Piaget of course has a historical connection with ultra thin watchmaking, having developed the barely-there 9P handwound movement (2mm) in 1957 and the 12P automatic movement (2.35mm) in 1960. The maison has produced some 25 ultra thin movements since then.
Its latest record-breaker, the Altiplano Ultimate Automatic 910P, is the next logical advancement upon a previous record-breaker the 900P. That model – which we look at in full here – earned its place in the pantheon of slim watches with the revolutionary trick of doing away with the standard mainplate and bridge ‘Lepine’ architecture set down by watchmaker Jean-Antoine Lepine in the 18th Century. Instead Piaget built the movement directly into the caseback creating a watch just 3.65mm thick. When it comes to Piaget’s 9xxP approach it’s impossible to talk about movement and case thicknesses separately as the two elements have been merged into one.

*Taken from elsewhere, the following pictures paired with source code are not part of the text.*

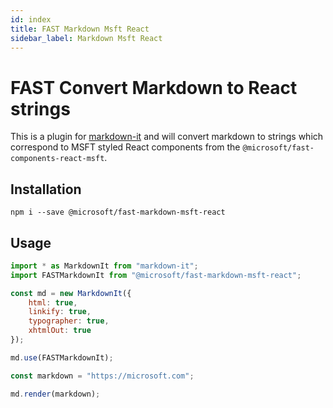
 ```yaml
---
id: index
title: FAST Markdown Msft React
sidebar_label: Markdown Msft React
---
```


# FAST Convert Markdown to React strings
This is a plugin for [markdown-it](https://github.com/markdown-it/markdown-it) and will convert markdown to strings which correspond to MSFT styled React components from the `@microsoft/fast-components-react-msft`.

## Installation
`npm i --save @microsoft/fast-markdown-msft-react`

## Usage
```js
import * as MarkdownIt from "markdown-it";
import FASTMarkdownIt from "@microsoft/fast-markdown-msft-react";

const md = new MarkdownIt({
    html: true,
    linkify: true,
    typographer: true,
    xhtmlOut: true
});

md.use(FASTMarkdownIt);

const markdown = "https://microsoft.com";

md.render(markdown);
```
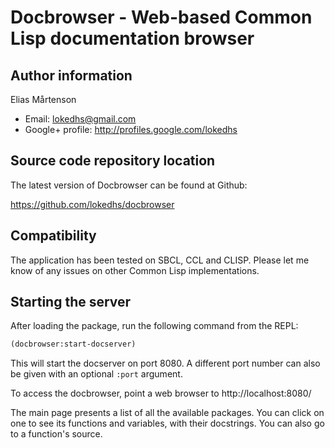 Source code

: # Docbrowser - Web-based Common Lisp documentation browser

## Author information

Elias Mårtenson
- Email: lokedhs@gmail.com
- Google+ profile: http://profiles.google.com/lokedhs

## Source code repository location

The latest version of Docbrowser can be found at Github:

https://github.com/lokedhs/docbrowser

## Compatibility

The application has been tested on SBCL, CCL and CLISP. Please let me
know of any issues on other Common Lisp implementations.

## Starting the server

After loading the package, run the following command from the REPL:

```lisp
(docbrowser:start-docserver)
```

This will start the docserver on port 8080. A different port number
can also be given with an optional `:port` argument.

To access the docbrowser, point a web browser to
http://localhost:8080/

The main page presents a list of all the available packages. You can
click on one to see its functions and variables, with their
docstrings. You can also go to a function's source.
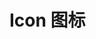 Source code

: # Icon 图标

<code hidden src="./demos/demo.tsx" >

## 介绍

语义化的矢量图形(SVG)

## 使用

直接引入你所需要的图标即可 无需在安装其他包：

```tsx
import { AuntIconActivity } from "aunt";
```

> 主流的构建工具会自动做 Tree-Shaking，所以最终被打包进来的只有你用到的那些图标，不必担心包体积问题。

<code src="./demos/demo-all.tsx" inline >

### 图标颜色

Icon 的 color 属性用来设置图标的颜色。
<code src="./demos/demo-color.tsx" >

### 图标旋转

Icon 的 spin 属性用来设置图标旋转，默认单位为 false。
<code src="./demos/demo-spin.tsx" >

### 图标旋转角度

Icon 的 rotate 属性用来设置图标旋转的角度。
<code src="./demos/demo-rotate.tsx" >

## 参数

| 参数   | 说明                  | 类型               | 默认值    |
| ------ | --------------------- | ------------------ | --------- |
| color  | 修改 svg 的颜色       | `string`           | `inherit` |
| size   | 图标大小，如 20px 2em | `number \| string` | `inherit` |
| spin   | 是否开启旋转动画      | `boolean`          | `false`   |
| rotate | 图标旋转角度          | `number`           | `-`       |

## 事件

| 事件名  | 说明           | 类型         | 默认值 |
| ------- | -------------- | ------------ | ------ |
| onClick | 点击图标时触发 | `() => void` | `-`    |

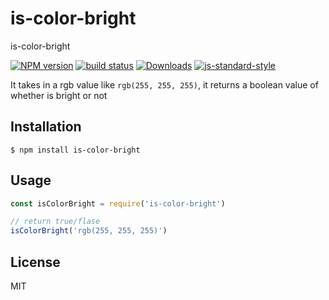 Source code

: # is-color-bright
is-color-bright

[![NPM version][npm-image]][npm-url]
[![build status][travis-image]][travis-url]
[![Downloads][downloads-image]][downloads-url]
[![js-standard-style][standard-image]][standard-url]

It takes in a rgb value like `rgb(255, 255, 255)`, it returns a boolean value of whether is bright or not

## Installation

```
$ npm install is-color-bright
```

## Usage

```js
const isColorBright = require('is-color-bright')

// return true/flase
isColorBright('rgb(255, 255, 255)')
```

## License

MIT

[npm-image]: https://img.shields.io/npm/v/is-color-bright.svg?style=flat-square
[npm-url]: https://npmjs.org/package/is-color-bright
[travis-image]: https://img.shields.io/travis/fraserxu/is-color-bright/master.svg?style=flat-square
[travis-url]: https://travis-ci.org/fraserxu/is-color-bright
[downloads-image]: http://img.shields.io/npm/dm/is-color-bright.svg?style=flat-square
[downloads-url]: https://npmjs.org/package/is-color-bright
[standard-image]: https://img.shields.io/badge/code%20style-standard-brightgreen.svg?style=flat-square
[standard-url]: https://github.com/feross/standard
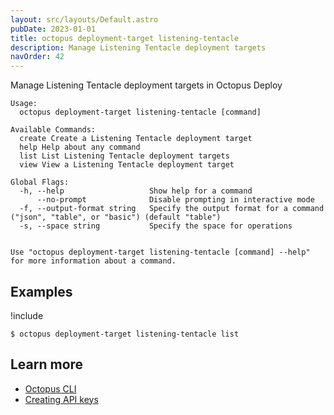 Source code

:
 ```yaml
---
layout: src/layouts/Default.astro
pubDate: 2023-01-01
title: octopus deployment-target listening-tentacle
description: Manage Listening Tentacle deployment targets
navOrder: 42
---
```


Manage Listening Tentacle deployment targets in Octopus Deploy


```
Usage:
  octopus deployment-target listening-tentacle [command]

Available Commands:
  create Create a Listening Tentacle deployment target
  help Help about any command
  list List Listening Tentacle deployment targets
  view View a Listening Tentacle deployment target

Global Flags:
  -h, --help                   Show help for a command
      --no-prompt              Disable prompting in interactive mode
  -f, --output-format string   Specify the output format for a command ("json", "table", or "basic") (default "table")
  -s, --space string           Specify the space for operations


Use "octopus deployment-target listening-tentacle [command] --help" for more information about a command.
```

## Examples

!include <samples-instance>


```
$ octopus deployment-target listening-tentacle list

```

## Learn more

- [Octopus CLI](/docs/octopus-rest-api/cli/)
- [Creating API keys](/docs/octopus-rest-api/how-to-create-an-api-key/) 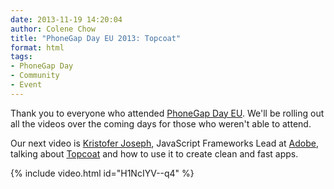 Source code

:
 ```yaml
---
date: 2013-11-19 14:20:04
author: Colene Chow
title: "PhoneGap Day EU 2013: Topcoat"
format: html
tags:
- PhoneGap Day
- Community
- Event
---
```


Thank you to everyone who attended [PhoneGap Day EU](http://pgday.phonegap.com/eu2013). We'll be rolling out all the videos over the coming days for those who weren't able to attend.

Our next video is [Kristofer Joseph](http://twitter.com/dam), JavaScript Frameworks Lead at [Adobe](http://adobe.com), talking about [Topcoat](http://topcoat.io) and how to use it to create clean and fast apps.

{% include video.html id="H1NcIYV--q4" %}
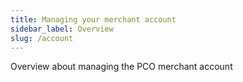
 ```yaml
---
title: Managing your merchant account
sidebar_label: Overview
slug: /account
---
```


Overview about managing the PCO merchant account
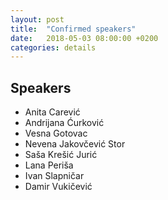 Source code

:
 ```yaml
---
layout: post
title:  "Confirmed speakers"
date:   2018-05-03 08:00:00 +0200
categories: details
---
```


## Speakers

- Anita Carević
- Andrijana Ćurković
- Vesna Gotovac
- Nevena Jakovčević Stor
- Saša Krešić Jurić
- Lana Periša
- Ivan Slapničar
- Damir Vukičević
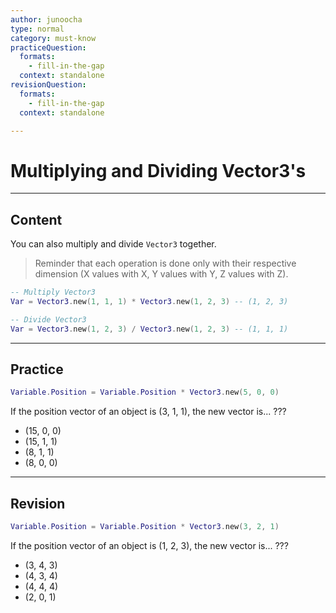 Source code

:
 ```yaml
---
author: junoocha
type: normal
category: must-know
practiceQuestion:
  formats:
    - fill-in-the-gap
  context: standalone
revisionQuestion:
  formats:
    - fill-in-the-gap
  context: standalone

---
```


# Multiplying and Dividing Vector3's
---

## Content

You can also multiply and divide `Vector3` together. 

> Reminder that each operation is done only with their respective dimension (X values with X, Y values with Y, Z values with Z).

```lua
-- Multiply Vector3
Var = Vector3.new(1, 1, 1) * Vector3.new(1, 2, 3) -- (1, 2, 3)

-- Divide Vector3
Var = Vector3.new(1, 2, 3) / Vector3.new(1, 2, 3) -- (1, 1, 1)
```

---

## Practice

```lua
Variable.Position = Variable.Position * Vector3.new(5, 0, 0)
```
If the position vector of an object is (3, 1, 1), the new vector is... ???
- (15, 0, 0)
- (15, 1, 1)
- (8, 1, 1)
- (8, 0, 0)

---

## Revision

```lua
Variable.Position = Variable.Position * Vector3.new(3, 2, 1)
```
If the position vector of an object is (1, 2, 3), the new vector is... ???
- (3, 4, 3)
- (4, 3, 4)
- (4, 4, 4)
- (2, 0, 1)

But while the 900p is a manually wound movement, the 910P is an automatic. Piaget – which celebrates the 60th anniversary of the Altiplano collection this year – achieved this by using a peripheral rotor (in black PVD coated 22ct gold), which adds more to the watch’s diameter than it does its depth.
Piaget also adopted this ‘single plane’ ethos when it came to placing the minute and hour wheel, which here sit within the movement rather the regular arrangement of sitting on top of it. Piaget is seeking a patent for this approach.
Savings have also been found by simply making components slimmer, with certain wheels just 0.12mm thick compared to a more common 0.2mm. Bridges, here mounted from the dial side, also serve to protect the hands and movement from coming into contact with the sapphire crystal glass when it flexes, something unavoidable when dealing with ultra thin watches.
Two versions have been created, in 18ct pink gold and 18ct white gold. If you’re familiar with the 900P then you’ll instantly recognise the 910P with its offset main dial for minutes and hours and crescent moon arrangement of movement wheels visible on the dial. The only difference is the thin peripheral rotor framing it all, the motion of which would be all but camouflaged by its black coating were it not for a thin gold pinstripe and the model’s designation at the six o’clock.
While the 900P has a diameter of 38mm and a thickness of 3.65mm, the 910P is 41mm in diameter and 4.3mm thick. By way of comparison, the Bulgari is 5.15mm. Historically these ultra thin records have advanced in slivers a few hundredths of a millimeter thick, so for the record to be beaten by 0.85mm, the 910P certainly represents a milestone achievement for Piaget, even if it is one we’ve been expecting since the 900P came out three years ago.